Au cours des XVI, XVIIet XVIIIsiècles, les fossiles au sens actuel du terme, passent progressivement d’un statut de curiosités de la nature au statut d’objet d’étude sérieux par les naturalistes, jetant ainsi les bases de la paléontologie moderne. Les naturalistes et les collectionneurs de curiosités ont été confrontés au défi de nommer les organismes marins  vivants ou fossiles qu’ils découvraient et collectionnaient.

 

Tout d’abord un mot de vocabulaire donné par Antoine-Joseph Dezallier d’Argenville (1680-1765) naturaliste, collaborateur de l’Encyclopédie, grand amateur de Cabinets de Curiosités, grand voyageur et correspondant de nombreux savants et ‘curieux’ d’Europe : 

 

"Tous ces mots de Concha, de Testa & d'Ostreum se rendent en françois par celui de Coquillages, qui ne doit être employé que pour exprimer le Poisson renfermé dans son écaille.
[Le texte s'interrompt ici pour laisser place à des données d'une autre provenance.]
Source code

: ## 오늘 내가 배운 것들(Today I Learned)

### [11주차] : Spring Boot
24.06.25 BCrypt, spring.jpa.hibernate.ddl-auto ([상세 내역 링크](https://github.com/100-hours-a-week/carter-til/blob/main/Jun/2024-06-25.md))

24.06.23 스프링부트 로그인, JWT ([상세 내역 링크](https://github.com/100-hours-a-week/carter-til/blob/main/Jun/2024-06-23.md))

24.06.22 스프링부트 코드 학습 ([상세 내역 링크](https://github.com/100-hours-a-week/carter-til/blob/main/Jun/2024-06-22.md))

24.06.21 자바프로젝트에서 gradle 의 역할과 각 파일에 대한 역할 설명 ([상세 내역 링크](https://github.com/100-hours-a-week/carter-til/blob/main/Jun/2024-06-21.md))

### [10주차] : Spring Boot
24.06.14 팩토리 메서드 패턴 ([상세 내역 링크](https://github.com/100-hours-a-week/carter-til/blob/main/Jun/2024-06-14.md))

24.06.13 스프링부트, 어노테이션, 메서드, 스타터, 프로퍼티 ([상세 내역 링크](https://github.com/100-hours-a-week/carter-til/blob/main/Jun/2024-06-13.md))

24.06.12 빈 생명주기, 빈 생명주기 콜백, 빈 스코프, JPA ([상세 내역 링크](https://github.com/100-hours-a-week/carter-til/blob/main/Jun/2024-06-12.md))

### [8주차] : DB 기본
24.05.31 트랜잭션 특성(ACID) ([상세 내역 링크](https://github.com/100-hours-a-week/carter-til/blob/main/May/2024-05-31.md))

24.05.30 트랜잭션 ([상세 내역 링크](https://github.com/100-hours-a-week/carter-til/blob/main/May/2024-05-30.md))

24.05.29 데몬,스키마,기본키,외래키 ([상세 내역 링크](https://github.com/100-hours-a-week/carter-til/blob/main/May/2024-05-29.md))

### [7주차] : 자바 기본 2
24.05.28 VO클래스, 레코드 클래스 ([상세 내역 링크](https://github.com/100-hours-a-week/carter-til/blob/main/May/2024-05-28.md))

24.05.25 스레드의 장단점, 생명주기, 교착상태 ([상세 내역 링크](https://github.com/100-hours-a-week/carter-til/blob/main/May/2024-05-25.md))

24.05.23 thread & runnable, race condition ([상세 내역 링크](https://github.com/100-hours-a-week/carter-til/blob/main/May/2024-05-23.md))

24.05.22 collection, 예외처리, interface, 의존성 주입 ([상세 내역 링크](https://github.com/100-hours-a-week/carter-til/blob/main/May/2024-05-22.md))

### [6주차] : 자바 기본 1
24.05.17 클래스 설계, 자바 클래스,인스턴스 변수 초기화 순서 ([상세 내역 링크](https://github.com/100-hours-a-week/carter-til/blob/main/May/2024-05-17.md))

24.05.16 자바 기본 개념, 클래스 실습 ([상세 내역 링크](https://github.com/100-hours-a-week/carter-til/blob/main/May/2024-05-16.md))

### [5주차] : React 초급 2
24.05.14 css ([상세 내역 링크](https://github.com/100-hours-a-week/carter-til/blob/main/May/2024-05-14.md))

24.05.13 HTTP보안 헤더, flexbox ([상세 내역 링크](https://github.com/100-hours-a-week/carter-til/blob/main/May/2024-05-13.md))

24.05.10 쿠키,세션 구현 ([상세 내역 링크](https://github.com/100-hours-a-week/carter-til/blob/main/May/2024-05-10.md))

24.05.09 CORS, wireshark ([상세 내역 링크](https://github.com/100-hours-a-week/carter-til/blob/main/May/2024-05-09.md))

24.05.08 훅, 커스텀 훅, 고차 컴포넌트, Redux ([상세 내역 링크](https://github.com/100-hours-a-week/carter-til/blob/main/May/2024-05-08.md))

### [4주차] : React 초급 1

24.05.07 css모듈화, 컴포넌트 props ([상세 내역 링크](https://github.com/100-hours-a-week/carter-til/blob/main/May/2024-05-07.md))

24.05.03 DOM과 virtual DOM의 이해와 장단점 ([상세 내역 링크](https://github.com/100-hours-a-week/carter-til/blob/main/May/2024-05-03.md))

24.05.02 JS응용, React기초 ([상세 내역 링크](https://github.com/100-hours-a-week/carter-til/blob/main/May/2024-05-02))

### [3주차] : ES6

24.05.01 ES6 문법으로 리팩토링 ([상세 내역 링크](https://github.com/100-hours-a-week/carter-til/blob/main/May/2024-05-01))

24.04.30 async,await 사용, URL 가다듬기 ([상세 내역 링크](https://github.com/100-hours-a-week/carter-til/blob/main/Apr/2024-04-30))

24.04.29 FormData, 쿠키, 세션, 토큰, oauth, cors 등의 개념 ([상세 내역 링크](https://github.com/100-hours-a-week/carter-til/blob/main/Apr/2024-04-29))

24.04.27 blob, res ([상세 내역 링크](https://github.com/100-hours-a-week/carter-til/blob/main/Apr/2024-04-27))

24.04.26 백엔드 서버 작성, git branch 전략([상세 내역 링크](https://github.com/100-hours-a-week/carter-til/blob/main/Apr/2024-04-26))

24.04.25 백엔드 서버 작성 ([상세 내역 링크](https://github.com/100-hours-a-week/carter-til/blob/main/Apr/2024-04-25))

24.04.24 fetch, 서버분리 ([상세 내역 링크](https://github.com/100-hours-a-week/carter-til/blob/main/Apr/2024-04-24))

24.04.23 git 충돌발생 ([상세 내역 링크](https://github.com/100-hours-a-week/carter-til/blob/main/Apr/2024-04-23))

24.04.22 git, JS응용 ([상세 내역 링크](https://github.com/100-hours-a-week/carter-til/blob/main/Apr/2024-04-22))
Il sert à présenter également l'idée de l'un & de l'autre. Quand il n'est question que de l'écaille sans le poisson, le mot de Coquille convient mieux ; ainsi l'on employera dans ce traité le terme de Coquillage quand on parlera du Poisson & de son écaille conjointement, & celui de Coquille, lorsqu'il ne s'agira que de l'écaillé." Lithologie et Conchyliologie (1742)

Termes génériques pour désigner les fossiles, au sens actuel du terme, du XVI siècle à la fin du XVIIIᵉ siècle 

A la Renaissance la dénomination ‘fossiles’ servait à désigner tous les objets tirés du sol « les matières pour lesquelles recouvrer faut creuser la terre » (Bernard Palissy,  1580). L’appellation ‘pétrifications’ est utilisée par les naturalistes pour décrire la transformation de la matière organique en pierre ou en substance minérale. Ces naturalistes pensaient que les ‘fossiles’ ressemblant à des coquilles actuelles étaient d’origine organique.  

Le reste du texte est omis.